> **Extracted information**:
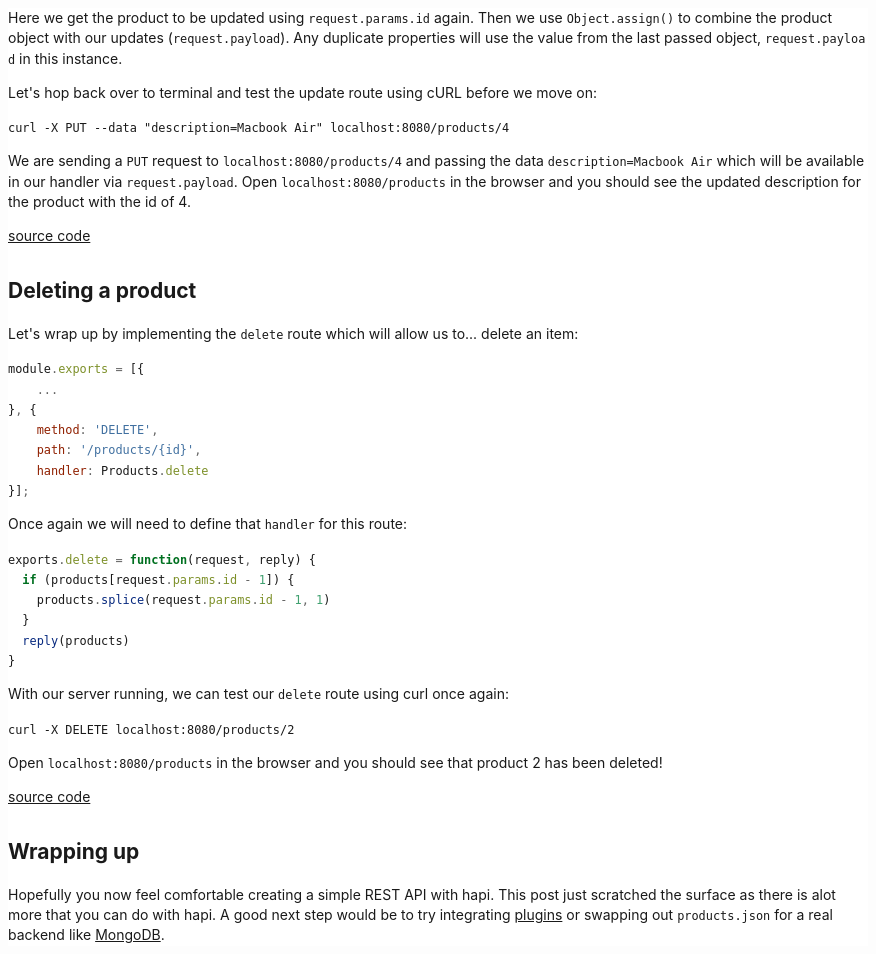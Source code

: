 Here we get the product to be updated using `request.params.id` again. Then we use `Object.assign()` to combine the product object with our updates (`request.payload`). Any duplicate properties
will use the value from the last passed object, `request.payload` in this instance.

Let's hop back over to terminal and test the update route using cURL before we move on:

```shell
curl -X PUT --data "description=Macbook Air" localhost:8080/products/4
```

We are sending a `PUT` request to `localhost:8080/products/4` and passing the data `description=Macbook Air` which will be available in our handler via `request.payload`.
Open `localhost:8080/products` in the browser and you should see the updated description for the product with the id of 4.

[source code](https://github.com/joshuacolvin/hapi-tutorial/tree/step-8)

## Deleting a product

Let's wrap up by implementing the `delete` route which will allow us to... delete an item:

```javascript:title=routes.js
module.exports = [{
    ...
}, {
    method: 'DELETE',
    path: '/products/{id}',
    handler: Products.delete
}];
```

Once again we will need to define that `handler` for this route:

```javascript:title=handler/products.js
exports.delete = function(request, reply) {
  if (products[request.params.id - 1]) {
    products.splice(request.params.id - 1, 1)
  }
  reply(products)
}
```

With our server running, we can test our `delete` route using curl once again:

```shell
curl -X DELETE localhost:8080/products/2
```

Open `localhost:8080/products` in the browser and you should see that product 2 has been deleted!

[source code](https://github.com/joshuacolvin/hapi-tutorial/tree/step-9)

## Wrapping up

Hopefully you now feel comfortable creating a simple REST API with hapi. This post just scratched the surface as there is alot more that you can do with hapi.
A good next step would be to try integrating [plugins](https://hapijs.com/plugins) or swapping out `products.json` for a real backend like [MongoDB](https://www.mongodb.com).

> **What you will do**:
Write the data above out again exactly, minus its pictures.

> **Written response**:
Source code

: Here we get the product to be updated using `request.params.id` again. Then we use `Object.assign()` to combine the product object with our updates (`request.payload`). Any duplicate properties
will use the value from the last passed object, `request.payload` in this instance.

Let's hop back over to terminal and test the update route using cURL before we move on:

```shell
curl -X PUT --data "description=Macbook Air" localhost:8080/products/4
```

We are sending a `PUT` request to `localhost:8080/products/4` and passing the data `description=Macbook Air` which will be available in our handler via `request.payload`.
Open `localhost:8080/products` in the browser and you should see the updated description for the product with the id of 4.

[source code](https://github.com/joshuacolvin/hapi-tutorial/tree/step-8)

## Deleting a product

Let's wrap up by implementing the `delete` route which will allow us to... delete an item:

```javascript:title=routes.js
module.exports = [{
    ...
}, {
    method: 'DELETE',
    path: '/products/{id}',
    handler: Products.delete
}];
```

Once again we will need to define that `handler` for this route:

```javascript:title=handler/products.js
exports.delete = function(request, reply) {
  if (products[request.params.id - 1]) {
    products.splice(request.params.id - 1, 1)
  }
  reply(products)
}
```

With our server running, we can test our `delete` route using curl once again:

```shell
curl -X DELETE localhost:8080/products/2
```

Open `localhost:8080/products` in the browser and you should see that product 2 has been deleted!

[source code](https://github.com/joshuacolvin/hapi-tutorial/tree/step-9)

## Wrapping up

Hopefully you now feel comfortable creating a simple REST API with hapi. This post just scratched the surface as there is alot more that you can do with hapi.
A good next step would be to try integrating [plugins](https://hapijs.com/plugins) or swapping out `products.json` for a real backend like [MongoDB](https://www.mongodb.com).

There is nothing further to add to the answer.